- Country: Chad
- Location: N'Djamena
- Coordinates: 12°08′41″N 15°01′51″E﻿ / ﻿12.14472°N 15.03083°E
- Status: Proposed
- Commission date: 2024 Expected

Solar farm
- Type: Flat-panel PV

Power generation
- Nameplate capacity: 120 MW (160,000 hp)

= N'Djamena Amea Solar Power Station =

Solar farm in Chad

The N'Djamena Amea Solar Power Station is a planned 120 MW solar power plant in Chad. This renewable energy infrastructure project will be developed by Amea Power, an independent power producer (IPP), based in Dubai, United Arab Emirates.

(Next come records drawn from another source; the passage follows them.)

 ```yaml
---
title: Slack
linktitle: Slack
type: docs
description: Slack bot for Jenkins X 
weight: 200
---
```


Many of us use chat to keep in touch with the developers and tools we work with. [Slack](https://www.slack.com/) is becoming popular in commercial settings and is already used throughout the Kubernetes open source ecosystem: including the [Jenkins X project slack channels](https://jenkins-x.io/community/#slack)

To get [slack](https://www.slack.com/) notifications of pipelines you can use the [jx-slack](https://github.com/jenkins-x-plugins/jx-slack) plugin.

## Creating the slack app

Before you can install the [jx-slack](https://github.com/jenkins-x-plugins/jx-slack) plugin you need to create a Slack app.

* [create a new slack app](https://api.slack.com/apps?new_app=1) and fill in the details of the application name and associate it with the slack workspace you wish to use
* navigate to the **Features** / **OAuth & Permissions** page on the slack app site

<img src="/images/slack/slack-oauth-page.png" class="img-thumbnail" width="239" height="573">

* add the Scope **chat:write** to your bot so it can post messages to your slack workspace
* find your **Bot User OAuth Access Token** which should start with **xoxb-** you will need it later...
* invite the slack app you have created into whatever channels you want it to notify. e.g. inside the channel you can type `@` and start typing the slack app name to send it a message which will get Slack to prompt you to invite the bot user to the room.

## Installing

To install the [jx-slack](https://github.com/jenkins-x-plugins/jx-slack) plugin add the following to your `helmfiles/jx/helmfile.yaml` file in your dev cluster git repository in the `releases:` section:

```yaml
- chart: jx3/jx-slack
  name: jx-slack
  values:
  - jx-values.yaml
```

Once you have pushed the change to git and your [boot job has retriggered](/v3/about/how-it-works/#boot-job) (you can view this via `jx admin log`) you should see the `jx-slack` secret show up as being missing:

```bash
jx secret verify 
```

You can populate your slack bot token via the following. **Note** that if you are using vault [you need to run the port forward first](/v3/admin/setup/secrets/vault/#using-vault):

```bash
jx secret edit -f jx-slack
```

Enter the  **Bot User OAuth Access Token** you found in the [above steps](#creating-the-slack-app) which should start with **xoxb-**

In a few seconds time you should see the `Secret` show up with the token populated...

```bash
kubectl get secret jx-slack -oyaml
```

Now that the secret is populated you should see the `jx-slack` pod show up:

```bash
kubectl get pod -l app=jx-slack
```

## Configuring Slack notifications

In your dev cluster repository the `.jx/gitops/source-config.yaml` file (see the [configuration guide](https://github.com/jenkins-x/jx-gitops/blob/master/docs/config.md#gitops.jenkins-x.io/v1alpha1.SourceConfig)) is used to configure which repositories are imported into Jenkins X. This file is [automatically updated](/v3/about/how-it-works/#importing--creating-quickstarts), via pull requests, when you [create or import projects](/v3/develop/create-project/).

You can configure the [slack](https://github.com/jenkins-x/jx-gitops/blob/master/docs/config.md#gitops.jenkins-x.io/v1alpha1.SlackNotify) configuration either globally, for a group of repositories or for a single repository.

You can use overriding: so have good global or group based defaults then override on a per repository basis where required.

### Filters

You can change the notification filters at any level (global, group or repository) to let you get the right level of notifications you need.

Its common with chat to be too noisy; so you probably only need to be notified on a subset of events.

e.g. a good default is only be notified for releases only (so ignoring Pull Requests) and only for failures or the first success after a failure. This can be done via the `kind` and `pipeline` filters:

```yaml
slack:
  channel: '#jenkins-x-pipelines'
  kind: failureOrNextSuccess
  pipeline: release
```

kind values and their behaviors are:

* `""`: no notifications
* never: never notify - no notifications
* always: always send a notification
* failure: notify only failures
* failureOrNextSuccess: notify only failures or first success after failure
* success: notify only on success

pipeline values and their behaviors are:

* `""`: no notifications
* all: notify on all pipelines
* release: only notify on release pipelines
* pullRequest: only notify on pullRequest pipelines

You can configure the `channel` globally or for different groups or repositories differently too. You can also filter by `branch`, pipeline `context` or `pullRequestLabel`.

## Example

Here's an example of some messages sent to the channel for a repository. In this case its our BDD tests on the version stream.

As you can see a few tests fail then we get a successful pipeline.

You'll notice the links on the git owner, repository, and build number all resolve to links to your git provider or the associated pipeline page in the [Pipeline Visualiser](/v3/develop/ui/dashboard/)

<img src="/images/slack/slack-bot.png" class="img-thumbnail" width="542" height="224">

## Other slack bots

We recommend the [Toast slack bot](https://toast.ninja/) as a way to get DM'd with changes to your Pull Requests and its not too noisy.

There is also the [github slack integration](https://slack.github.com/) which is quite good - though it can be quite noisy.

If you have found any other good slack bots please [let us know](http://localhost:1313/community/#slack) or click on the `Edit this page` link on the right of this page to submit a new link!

The solar farm will be built in phases.

==Location==
The solar farm will be located near N'Djamena, the largest city and capital of Chad.

==Overview==
According to the United States Agency for International Development (USAID), as of May 2021, Chad's national generation capacity was 314 megawatts, nearly all of it derived from expensive "fossil fuels". At that time, the national electrification rate was 9 percent (38 percent Urban and less than 5 percent Rural).

The N'Djamena Amea Solar Power Station represents one of the first grid-ready renewable energy sources in the country. The electricity generated at this power station will be sold to Société Nationale d'Électricité du Tchad (SNE) (Chad National Electricity Company), under a long-term power purchase agreement (PPA).

==Developers==
This power station is under development and is owned by Amea Power, an independent power producer, active in Asia, Middle East and Africa. The Amea Power Group is headquartered in Dubai, United Arab Emirates.